* **WHAT IS REQUIRED**: Return every line of the records, exact and in full, until you have returned the line with "## Features", and include none of the pictures.

(Saved entries)
◆ ◆ ◆
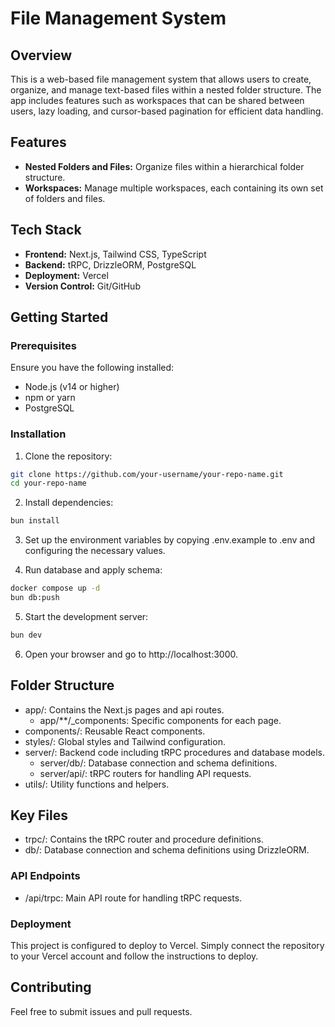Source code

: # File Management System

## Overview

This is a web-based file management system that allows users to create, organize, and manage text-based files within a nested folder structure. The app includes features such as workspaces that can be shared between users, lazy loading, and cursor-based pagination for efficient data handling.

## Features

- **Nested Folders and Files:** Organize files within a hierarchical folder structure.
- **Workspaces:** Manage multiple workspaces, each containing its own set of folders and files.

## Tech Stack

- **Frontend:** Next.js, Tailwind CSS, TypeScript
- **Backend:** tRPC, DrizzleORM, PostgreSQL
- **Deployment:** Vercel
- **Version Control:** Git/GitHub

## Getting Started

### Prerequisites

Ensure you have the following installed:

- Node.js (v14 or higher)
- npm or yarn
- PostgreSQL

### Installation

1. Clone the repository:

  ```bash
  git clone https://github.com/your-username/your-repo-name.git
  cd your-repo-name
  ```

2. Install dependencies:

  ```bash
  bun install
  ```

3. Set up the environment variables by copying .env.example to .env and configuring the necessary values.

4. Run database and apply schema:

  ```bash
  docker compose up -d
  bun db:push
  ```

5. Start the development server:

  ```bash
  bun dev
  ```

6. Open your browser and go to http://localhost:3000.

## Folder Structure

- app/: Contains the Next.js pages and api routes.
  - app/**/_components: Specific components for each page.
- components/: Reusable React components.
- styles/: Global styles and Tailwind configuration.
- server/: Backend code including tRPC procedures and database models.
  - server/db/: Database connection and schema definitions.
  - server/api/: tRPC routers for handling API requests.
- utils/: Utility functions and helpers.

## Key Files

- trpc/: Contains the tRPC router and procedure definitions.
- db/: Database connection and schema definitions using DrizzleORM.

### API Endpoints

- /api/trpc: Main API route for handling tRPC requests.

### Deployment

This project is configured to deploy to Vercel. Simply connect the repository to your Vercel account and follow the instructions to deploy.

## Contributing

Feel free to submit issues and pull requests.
◆ ◆ ◆
* **EXERCISE SOLUTION**:
Source code

: # File Management System

## Overview

This is a web-based file management system that allows users to create, organize, and manage text-based files within a nested folder structure. The app includes features such as workspaces that can be shared between users, lazy loading, and cursor-based pagination for efficient data handling.

## Features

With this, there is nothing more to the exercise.